SIDE DISH RECIPES
Every good Mexican meal needs a tasty side dish to go with it. Achieve perfect synergy with these recipes for great tasting sides.
Side Dish Recipes
Aubergine & Feta Rolls
From 'The Road to Mexico' by Rick Stein
Ingredients
- 2 aubergines
- 4 tbsp olive oil
- 175g feta cheese
- 175g ricotta cheese
- Small handful flatleaf parsley, chopped
- 5-6 rasps nutmeg, freshly grated
- 10 turns black peppermill
- 1½ tbsp capers, chopped
- To serve:
- 100g mixed rocket, watercress, and baby spinach
- Juice of ½ lemon
- 2 tbsp extra virgin olive oil
- Seeds of ½ pomegranate
- Salt and pepper
Recipe
- Cut the aubergine lengthwise into slices about 5mm thick. You should get 6 slices from each aubergine.

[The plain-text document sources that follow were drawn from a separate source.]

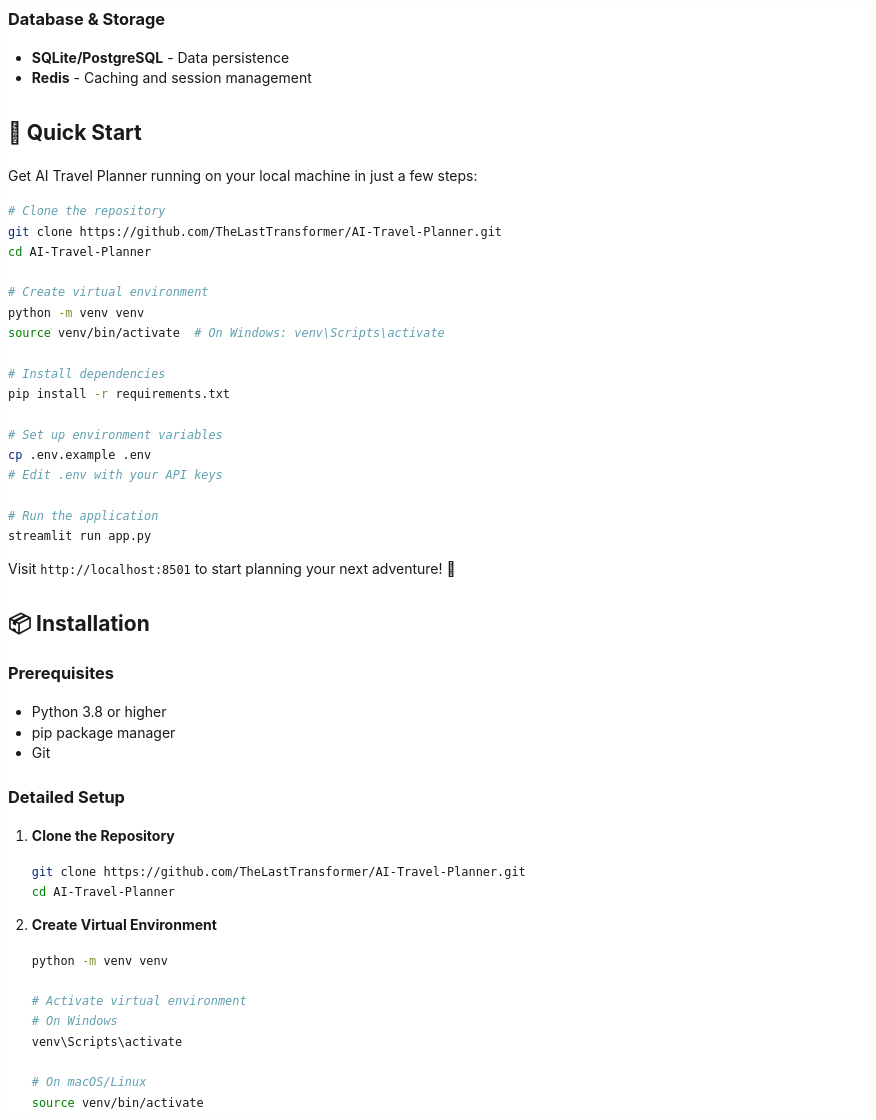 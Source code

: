 ### Database & Storage
- **SQLite/PostgreSQL** - Data persistence
- **Redis** - Caching and session management

## 🚀 Quick Start

Get AI Travel Planner running on your local machine in just a few steps:

```bash
# Clone the repository
git clone https://github.com/TheLastTransformer/AI-Travel-Planner.git
cd AI-Travel-Planner

# Create virtual environment
python -m venv venv
source venv/bin/activate  # On Windows: venv\Scripts\activate

# Install dependencies
pip install -r requirements.txt

# Set up environment variables
cp .env.example .env
# Edit .env with your API keys

# Run the application
streamlit run app.py
```

Visit `http://localhost:8501` to start planning your next adventure! 🎉

## 📦 Installation

### Prerequisites
- Python 3.8 or higher
- pip package manager
- Git

### Detailed Setup

1. **Clone the Repository**
   ```bash
   git clone https://github.com/TheLastTransformer/AI-Travel-Planner.git
   cd AI-Travel-Planner
   ```

2. **Create Virtual Environment**
   ```bash
   python -m venv venv
   
   # Activate virtual environment
   # On Windows
   venv\Scripts\activate
   
   # On macOS/Linux
   source venv/bin/activate
   ```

- Brush the aubergine slices on both sides with oil and grill them in batches on a barbecue for 3-4 minutes on each side until browned, tender, and pliable. Set them aside.
- Mash the feta and ricotta in a bowl with a fork and add the parsley, nutmeg, and black pepper.
- Stir in the capers.
- Spoon a generous tablespoon of filling on to the wide end of each aubergine slice and roll it up like a Swiss roll.
- To serve, arrange the salad leaves on a platter, dress them with lemon juice and olive oil, then season.
- Arrange the aubergine rolls on top, seam side down, and decorate the with pomegranate seeds. Serve at room temperature.